上記の4人以外に忘れてはいけないのが、準レギュラーである安田顕だ。
大泉と同じ劇団TEAM NACS所属で、番組内ではHTBマスコットキャラonちゃんのスーツアクターとしてお馴染み。しかし番組に出演すると、殴られ蹴とばされ車に詰め込まれるなど散々な目に遭うのがお約束。
「シェフ大泉 車内でクリスマスパーティー」で、同じくHTB制作の情報番組「早起きくまさん」に出演した際は、泥酔した大泉&ミスターにフルボッコにされ始末書騒動に。安田顕として「対決列島」に出演し、牛乳早飲み対決をした時は勢い余って飲んだ牛乳を吐き出してしまうなど伝説を残した。
オススメ企画4選
数多くの企画で個人的に好きな物をいくつか紹介しよう。
一部を除いてHTBオンデマンド・Netflix・U-NEXTで配信中なので気になる物があれば是非チェックして欲しい。公式オンラインショップではDVDも発売中。
①アラスカ半島620マイル
この企画の見所はなんといってもシェフ大泉だろう。
無茶なロケスケジュールの中で自炊をしなければいけない状況になったどうでしょう班。そこで唯一料理ができる大泉に調理担当を任せた事がきっかけで生まれた迷キャラクターだ。
しかし彼は「献立全てを並行作業で調理出来ない」という致命的な欠点があった。手際も悪いため調理終了まで2時間かかるのはざら。
パスタを作れば茹ですぎでふやけてしまい、餅のような食感になってしまう。これに対して嬉野Dは「なんでそんなに増えたんだよー」「ヤキソバみたいになってんじゃんか」という名言を生み出した。

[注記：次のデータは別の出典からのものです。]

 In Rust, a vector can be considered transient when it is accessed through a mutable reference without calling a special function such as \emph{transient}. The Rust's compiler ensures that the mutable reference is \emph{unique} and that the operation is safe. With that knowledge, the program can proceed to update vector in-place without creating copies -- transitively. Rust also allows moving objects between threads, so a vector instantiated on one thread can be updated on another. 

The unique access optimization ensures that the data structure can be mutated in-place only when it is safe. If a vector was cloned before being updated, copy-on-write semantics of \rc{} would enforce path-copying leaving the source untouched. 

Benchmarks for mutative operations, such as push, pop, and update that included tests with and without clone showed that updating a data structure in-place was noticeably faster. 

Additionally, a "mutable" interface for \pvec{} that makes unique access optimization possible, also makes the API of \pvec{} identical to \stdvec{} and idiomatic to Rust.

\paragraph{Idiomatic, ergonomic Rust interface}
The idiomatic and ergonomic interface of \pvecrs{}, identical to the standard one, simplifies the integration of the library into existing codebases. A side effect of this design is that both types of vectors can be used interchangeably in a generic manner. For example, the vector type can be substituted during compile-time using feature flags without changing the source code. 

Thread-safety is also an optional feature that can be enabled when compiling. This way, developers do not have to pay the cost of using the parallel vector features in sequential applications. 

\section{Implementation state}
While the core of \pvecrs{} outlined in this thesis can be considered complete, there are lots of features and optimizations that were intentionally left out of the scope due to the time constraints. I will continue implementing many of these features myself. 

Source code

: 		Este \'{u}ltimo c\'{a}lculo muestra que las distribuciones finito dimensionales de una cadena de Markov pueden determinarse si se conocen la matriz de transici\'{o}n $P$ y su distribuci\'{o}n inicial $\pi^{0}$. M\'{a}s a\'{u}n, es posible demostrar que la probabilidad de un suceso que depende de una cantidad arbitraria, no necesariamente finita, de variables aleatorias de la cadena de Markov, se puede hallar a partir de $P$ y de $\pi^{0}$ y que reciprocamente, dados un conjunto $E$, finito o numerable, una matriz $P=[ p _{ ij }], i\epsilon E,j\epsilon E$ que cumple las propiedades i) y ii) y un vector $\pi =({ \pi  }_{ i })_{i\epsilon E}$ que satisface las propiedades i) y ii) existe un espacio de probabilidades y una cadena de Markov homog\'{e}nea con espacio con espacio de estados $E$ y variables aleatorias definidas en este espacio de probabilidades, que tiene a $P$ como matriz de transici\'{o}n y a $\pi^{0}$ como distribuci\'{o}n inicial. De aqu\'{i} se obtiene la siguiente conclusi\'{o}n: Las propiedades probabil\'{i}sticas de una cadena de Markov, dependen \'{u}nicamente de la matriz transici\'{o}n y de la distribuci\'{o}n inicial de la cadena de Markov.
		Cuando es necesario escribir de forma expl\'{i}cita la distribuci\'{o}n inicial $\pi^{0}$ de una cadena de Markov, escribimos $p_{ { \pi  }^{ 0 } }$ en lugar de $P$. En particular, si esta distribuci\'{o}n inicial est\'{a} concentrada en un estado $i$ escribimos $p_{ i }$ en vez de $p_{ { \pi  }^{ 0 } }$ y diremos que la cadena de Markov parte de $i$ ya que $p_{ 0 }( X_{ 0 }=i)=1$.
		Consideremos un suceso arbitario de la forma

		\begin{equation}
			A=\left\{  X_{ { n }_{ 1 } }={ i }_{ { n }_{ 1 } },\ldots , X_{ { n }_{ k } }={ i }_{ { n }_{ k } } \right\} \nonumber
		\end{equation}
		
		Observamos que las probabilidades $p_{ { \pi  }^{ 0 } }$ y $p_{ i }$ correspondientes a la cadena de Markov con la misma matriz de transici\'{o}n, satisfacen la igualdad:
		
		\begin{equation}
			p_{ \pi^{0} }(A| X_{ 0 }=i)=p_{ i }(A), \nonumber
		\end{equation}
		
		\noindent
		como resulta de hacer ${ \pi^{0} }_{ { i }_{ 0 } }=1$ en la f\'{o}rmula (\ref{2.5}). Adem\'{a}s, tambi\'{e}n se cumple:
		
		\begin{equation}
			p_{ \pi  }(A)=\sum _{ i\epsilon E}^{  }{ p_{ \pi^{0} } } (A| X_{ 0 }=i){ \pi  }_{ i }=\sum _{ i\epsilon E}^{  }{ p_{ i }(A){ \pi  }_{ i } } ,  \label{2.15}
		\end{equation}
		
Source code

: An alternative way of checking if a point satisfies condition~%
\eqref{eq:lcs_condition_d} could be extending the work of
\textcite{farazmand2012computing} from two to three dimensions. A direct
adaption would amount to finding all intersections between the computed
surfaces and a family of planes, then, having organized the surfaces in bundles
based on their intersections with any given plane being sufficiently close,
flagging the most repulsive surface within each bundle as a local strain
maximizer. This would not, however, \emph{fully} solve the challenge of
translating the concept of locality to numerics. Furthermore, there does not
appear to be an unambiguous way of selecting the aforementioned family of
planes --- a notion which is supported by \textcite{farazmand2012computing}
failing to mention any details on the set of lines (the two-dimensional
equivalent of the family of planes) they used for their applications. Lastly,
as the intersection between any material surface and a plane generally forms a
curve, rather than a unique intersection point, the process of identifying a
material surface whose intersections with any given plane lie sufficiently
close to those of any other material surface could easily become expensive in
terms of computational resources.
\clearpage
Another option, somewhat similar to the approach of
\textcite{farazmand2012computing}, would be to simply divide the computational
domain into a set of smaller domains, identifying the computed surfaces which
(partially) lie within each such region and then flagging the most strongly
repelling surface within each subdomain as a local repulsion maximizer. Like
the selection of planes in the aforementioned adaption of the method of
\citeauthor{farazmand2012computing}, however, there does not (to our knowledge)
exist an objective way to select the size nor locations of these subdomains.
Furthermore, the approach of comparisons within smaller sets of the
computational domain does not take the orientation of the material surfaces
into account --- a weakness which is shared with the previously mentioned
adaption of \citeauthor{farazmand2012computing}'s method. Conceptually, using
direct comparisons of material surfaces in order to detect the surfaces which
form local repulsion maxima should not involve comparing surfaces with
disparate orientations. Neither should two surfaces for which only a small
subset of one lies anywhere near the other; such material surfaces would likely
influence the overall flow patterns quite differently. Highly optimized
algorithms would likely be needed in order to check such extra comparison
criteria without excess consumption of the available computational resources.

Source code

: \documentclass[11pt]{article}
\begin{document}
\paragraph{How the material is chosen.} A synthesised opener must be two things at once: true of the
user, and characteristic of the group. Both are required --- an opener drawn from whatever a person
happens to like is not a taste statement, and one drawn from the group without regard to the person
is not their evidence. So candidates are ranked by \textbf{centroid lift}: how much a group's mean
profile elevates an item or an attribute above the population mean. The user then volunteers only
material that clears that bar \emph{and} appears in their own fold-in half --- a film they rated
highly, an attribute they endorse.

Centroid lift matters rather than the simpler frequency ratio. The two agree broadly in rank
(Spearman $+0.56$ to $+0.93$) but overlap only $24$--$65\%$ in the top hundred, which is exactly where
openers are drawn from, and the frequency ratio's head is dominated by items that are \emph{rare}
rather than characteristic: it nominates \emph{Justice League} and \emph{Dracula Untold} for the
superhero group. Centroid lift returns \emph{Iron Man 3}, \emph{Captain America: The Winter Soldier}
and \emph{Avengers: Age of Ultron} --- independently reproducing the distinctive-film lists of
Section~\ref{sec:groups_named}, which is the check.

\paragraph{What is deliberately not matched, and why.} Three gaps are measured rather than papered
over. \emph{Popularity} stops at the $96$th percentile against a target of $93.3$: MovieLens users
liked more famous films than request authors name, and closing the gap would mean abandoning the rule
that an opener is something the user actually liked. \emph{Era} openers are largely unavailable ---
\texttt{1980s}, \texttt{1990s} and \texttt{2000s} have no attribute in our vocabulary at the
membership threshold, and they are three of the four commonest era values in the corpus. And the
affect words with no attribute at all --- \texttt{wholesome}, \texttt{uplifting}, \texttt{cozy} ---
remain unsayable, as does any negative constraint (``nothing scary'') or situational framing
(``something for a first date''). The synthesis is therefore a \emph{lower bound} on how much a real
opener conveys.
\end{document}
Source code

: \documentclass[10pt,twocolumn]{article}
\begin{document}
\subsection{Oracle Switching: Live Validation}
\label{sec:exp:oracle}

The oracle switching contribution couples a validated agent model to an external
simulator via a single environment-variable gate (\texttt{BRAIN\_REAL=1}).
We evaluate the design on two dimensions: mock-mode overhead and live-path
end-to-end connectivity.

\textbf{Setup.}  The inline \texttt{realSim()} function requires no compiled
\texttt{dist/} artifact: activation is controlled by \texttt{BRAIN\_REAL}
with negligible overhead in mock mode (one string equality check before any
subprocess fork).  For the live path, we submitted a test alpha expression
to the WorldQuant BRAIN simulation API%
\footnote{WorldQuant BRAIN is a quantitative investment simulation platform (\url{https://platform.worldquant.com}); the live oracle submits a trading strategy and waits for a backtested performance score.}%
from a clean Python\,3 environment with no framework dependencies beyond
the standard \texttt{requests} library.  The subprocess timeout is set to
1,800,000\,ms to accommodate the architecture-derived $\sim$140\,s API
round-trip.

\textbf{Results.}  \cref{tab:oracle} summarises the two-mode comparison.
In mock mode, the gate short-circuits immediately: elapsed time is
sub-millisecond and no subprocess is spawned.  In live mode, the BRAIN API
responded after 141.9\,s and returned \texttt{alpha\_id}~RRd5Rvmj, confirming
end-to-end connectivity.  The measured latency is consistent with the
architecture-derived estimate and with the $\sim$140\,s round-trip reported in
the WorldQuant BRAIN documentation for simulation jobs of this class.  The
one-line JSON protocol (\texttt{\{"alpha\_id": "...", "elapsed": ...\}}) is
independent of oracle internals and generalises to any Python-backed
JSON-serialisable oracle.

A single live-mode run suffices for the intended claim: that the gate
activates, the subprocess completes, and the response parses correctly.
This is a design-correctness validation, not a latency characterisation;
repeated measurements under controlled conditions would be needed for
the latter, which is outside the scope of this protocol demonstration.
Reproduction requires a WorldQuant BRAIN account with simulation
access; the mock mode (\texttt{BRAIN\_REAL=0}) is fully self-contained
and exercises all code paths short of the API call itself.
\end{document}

挙句の果てには出来もしない癖にやたらフランベをしたがる。そのせいでキャンピングカー内の火災報知器を作動させたのだ。
お世辞にも「美味しい」とは言えない料理の数々に、大泉とスタッフは罵り合い、ミスターは「アラスカまで来て何しているんだ…。」と企画に疑念を抱き家族を思い出して涙ぐんでしまった。
どうでしょうの基礎要素が確立された企画からなので、よく知らない人・初めて見る人は是非オススメだ。
②ヨーロッパ・リベンジ
「ヨーロッパ21か国完全制覇」で回れなかった北欧方面の国々をレンタカーで巡る企画。「メルヘン」というテーマの下行われたが、いくつか事件が起きた。
真冬のドイツ・ザバブルグにて大泉&嬉野Dの提案により先に夕食を取ったはいいもの、宿が決まらないまま夜12時を回ってしまった。その結果、道端で「おい!このバカヤロー!!よく聞け、いいか、ここをキャンプ地とする!」という藤村Dの怒号が響き渡り、野宿を余儀なくされたドイツテント事件。
フィヨルドが見たいがために、ほぼ走りっぱなしの過酷なルートを選んだどうでしょう班。ロヴァニエミへ移動中、後部座席で暇を持て余した大泉がいきなり音楽に合わせて膝を叩き大声ででたらめな歌を歌い始めた。さらには雨が降る中、窓から身を乗り出し「母さ~ん、僕は今、北極圏にいまぁ~す!北極圏は今日も雨で~す!!」と意味不明な言動が印象的な大泉崩壊事件などがある。他にも全編ノルウェーロケで行われた連続テレビ小説(という茶番劇)・フィヨルドの恋人にも注目してほしい。ミスターの迫真の演技や美しい景色に感動すること間違いなし!!
③四国八十八ヶ所シリーズ
地理や歴史を学ぶ「試験にでるどうでしょう」で失敗した罰ゲームとして、番組を見ている受験生の合格祈願のために行われた名物企画で全3回。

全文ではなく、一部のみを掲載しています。